Exercise instructions >> Leaving out the pictures, copy each record below exactly.

Dataset records >>
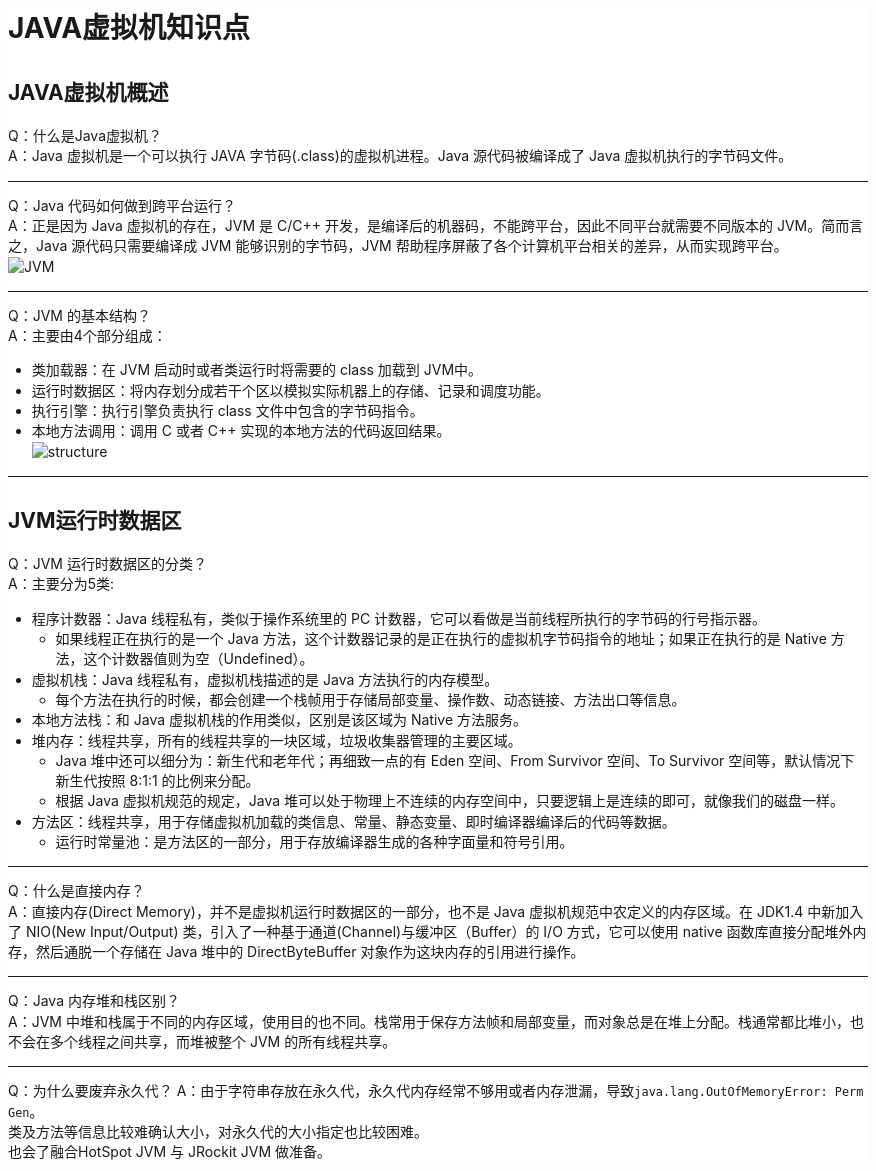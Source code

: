 # JAVA虚拟机知识点

## JAVA虚拟机概述

Q：什么是Java虚拟机？  
A：Java 虚拟机是一个可以执行 JAVA 字节码(.class)的虚拟机进程。Java 源代码被编译成了 Java 虚拟机执行的字节码文件。  
***
Q：Java 代码如何做到跨平台运行？  
A：正是因为 Java 虚拟机的存在，JVM 是 C/C++ 开发，是编译后的机器码，不能跨平台，因此不同平台就需要不同版本的 JVM。简而言之，Java 源代码只需要编译成 JVM 能够识别的字节码，JVM 帮助程序屏蔽了各个计算机平台相关的差异，从而实现跨平台。  
![JVM](http://static.iocoder.cn/5f64c6b9436f6efbe54cfc2d01727301)  
***
Q：JVM 的基本结构？   
A：主要由4个部分组成：  
- 类加载器：在 JVM 启动时或者类运行时将需要的 class 加载到 JVM中。  
- 运行时数据区：将内存划分成若干个区以模拟实际机器上的存储、记录和调度功能。  
- 执行引擎：执行引擎负责执行 class 文件中包含的字节码指令。  
- 本地方法调用：调用 C 或者 C++ 实现的本地方法的代码返回结果。  
![structure](http://static.iocoder.cn/images/JDK/2020_02_10/01.jpg)  
***

## JVM运行时数据区

Q：JVM 运行时数据区的分类？  
A：主要分为5类:  
- 程序计数器：Java 线程私有，类似于操作系统里的 PC 计数器，它可以看做是当前线程所执行的字节码的行号指示器。  
  - 如果线程正在执行的是一个 Java 方法，这个计数器记录的是正在执行的虚拟机字节码指令的地址；如果正在执行的是 Native 方法，这个计数器值则为空（Undefined）。
- 虚拟机栈：Java 线程私有，虚拟机栈描述的是 Java 方法执行的内存模型。  
  - 每个方法在执行的时候，都会创建一个栈帧用于存储局部变量、操作数、动态链接、方法出口等信息。
- 本地方法栈：和 Java 虚拟机栈的作用类似，区别是该区域为 Native 方法服务。  
- 堆内存：线程共享，所有的线程共享的一块区域，垃圾收集器管理的主要区域。  
  - Java 堆中还可以细分为：新生代和老年代；再细致一点的有 Eden 空间、From Survivor 空间、To Survivor 空间等，默认情况下新生代按照 8:1:1 的比例来分配。
  - 根据 Java 虚拟机规范的规定，Java 堆可以处于物理上不连续的内存空间中，只要逻辑上是连续的即可，就像我们的磁盘一样。
- 方法区：线程共享，用于存储虚拟机加载的类信息、常量、静态变量、即时编译器编译后的代码等数据。  
  - 运行时常量池：是方法区的一部分，用于存放编译器生成的各种字面量和符号引用。
***
Q：什么是直接内存？  
A：直接内存(Direct Memory)，并不是虚拟机运行时数据区的一部分，也不是 Java 虚拟机规范中农定义的内存区域。在 JDK1.4 中新加入了 NIO(New Input/Output) 类，引入了一种基于通道(Channel)与缓冲区（Buffer）的 I/O 方式，它可以使用 native 函数库直接分配堆外内存，然后通脱一个存储在 Java 堆中的 DirectByteBuffer 对象作为这块内存的引用进行操作。  

***
Q：Java 内存堆和栈区别？  
A：JVM 中堆和栈属于不同的内存区域，使用目的也不同。栈常用于保存方法帧和局部变量，而对象总是在堆上分配。栈通常都比堆小，也不会在多个线程之间共享，而堆被整个 JVM 的所有线程共享。  

***
Q：为什么要废弃永久代？
A：由于字符串存放在永久代，永久代内存经常不够用或者内存泄漏，导致`java.lang.OutOfMemoryError: PermGen`。  
类及方法等信息比较难确认大小，对永久代的大小指定也比较困难。  
也会了融合HotSpot JVM 与 JRockit JVM 做准备。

Response box >>
Source code

: # JAVA虚拟机知识点

## JAVA虚拟机概述

Q：什么是Java虚拟机？  
A：Java 虚拟机是一个可以执行 JAVA 字节码(.class)的虚拟机进程。Java 源代码被编译成了 Java 虚拟机执行的字节码文件。  
***
Q：Java 代码如何做到跨平台运行？  
A：正是因为 Java 虚拟机的存在，JVM 是 C/C++ 开发，是编译后的机器码，不能跨平台，因此不同平台就需要不同版本的 JVM。简而言之，Java 源代码只需要编译成 JVM 能够识别的字节码，JVM 帮助程序屏蔽了各个计算机平台相关的差异，从而实现跨平台。  
![JVM](http://static.iocoder.cn/5f64c6b9436f6efbe54cfc2d01727301)  
***
Q：JVM 的基本结构？   
A：主要由4个部分组成：  
- 类加载器：在 JVM 启动时或者类运行时将需要的 class 加载到 JVM中。  
- 运行时数据区：将内存划分成若干个区以模拟实际机器上的存储、记录和调度功能。  
- 执行引擎：执行引擎负责执行 class 文件中包含的字节码指令。  
- 本地方法调用：调用 C 或者 C++ 实现的本地方法的代码返回结果。  
![structure](http://static.iocoder.cn/images/JDK/2020_02_10/01.jpg)  
***

## JVM运行时数据区

Q：JVM 运行时数据区的分类？  
A：主要分为5类:  
- 程序计数器：Java 线程私有，类似于操作系统里的 PC 计数器，它可以看做是当前线程所执行的字节码的行号指示器。  
  - 如果线程正在执行的是一个 Java 方法，这个计数器记录的是正在执行的虚拟机字节码指令的地址；如果正在执行的是 Native 方法，这个计数器值则为空（Undefined）。
- 虚拟机栈：Java 线程私有，虚拟机栈描述的是 Java 方法执行的内存模型。  
  - 每个方法在执行的时候，都会创建一个栈帧用于存储局部变量、操作数、动态链接、方法出口等信息。
- 本地方法栈：和 Java 虚拟机栈的作用类似，区别是该区域为 Native 方法服务。  
- 堆内存：线程共享，所有的线程共享的一块区域，垃圾收集器管理的主要区域。  
  - Java 堆中还可以细分为：新生代和老年代；再细致一点的有 Eden 空间、From Survivor 空间、To Survivor 空间等，默认情况下新生代按照 8:1:1 的比例来分配。
  - 根据 Java 虚拟机规范的规定，Java 堆可以处于物理上不连续的内存空间中，只要逻辑上是连续的即可，就像我们的磁盘一样。
- 方法区：线程共享，用于存储虚拟机加载的类信息、常量、静态变量、即时编译器编译后的代码等数据。  
  - 运行时常量池：是方法区的一部分，用于存放编译器生成的各种字面量和符号引用。
***
Q：什么是直接内存？  
A：直接内存(Direct Memory)，并不是虚拟机运行时数据区的一部分，也不是 Java 虚拟机规范中农定义的内存区域。在 JDK1.4 中新加入了 NIO(New Input/Output) 类，引入了一种基于通道(Channel)与缓冲区（Buffer）的 I/O 方式，它可以使用 native 函数库直接分配堆外内存，然后通脱一个存储在 Java 堆中的 DirectByteBuffer 对象作为这块内存的引用进行操作。  

***
Q：Java 内存堆和栈区别？  
A：JVM 中堆和栈属于不同的内存区域，使用目的也不同。栈常用于保存方法帧和局部变量，而对象总是在堆上分配。栈通常都比堆小，也不会在多个线程之间共享，而堆被整个 JVM 的所有线程共享。  

***
Q：为什么要废弃永久代？
A：由于字符串存放在永久代，永久代内存经常不够用或者内存泄漏，导致`java.lang.OutOfMemoryError: PermGen`。  
类及方法等信息比较难确认大小，对永久代的大小指定也比较困难。  
也会了融合HotSpot JVM 与 JRockit JVM 做准备。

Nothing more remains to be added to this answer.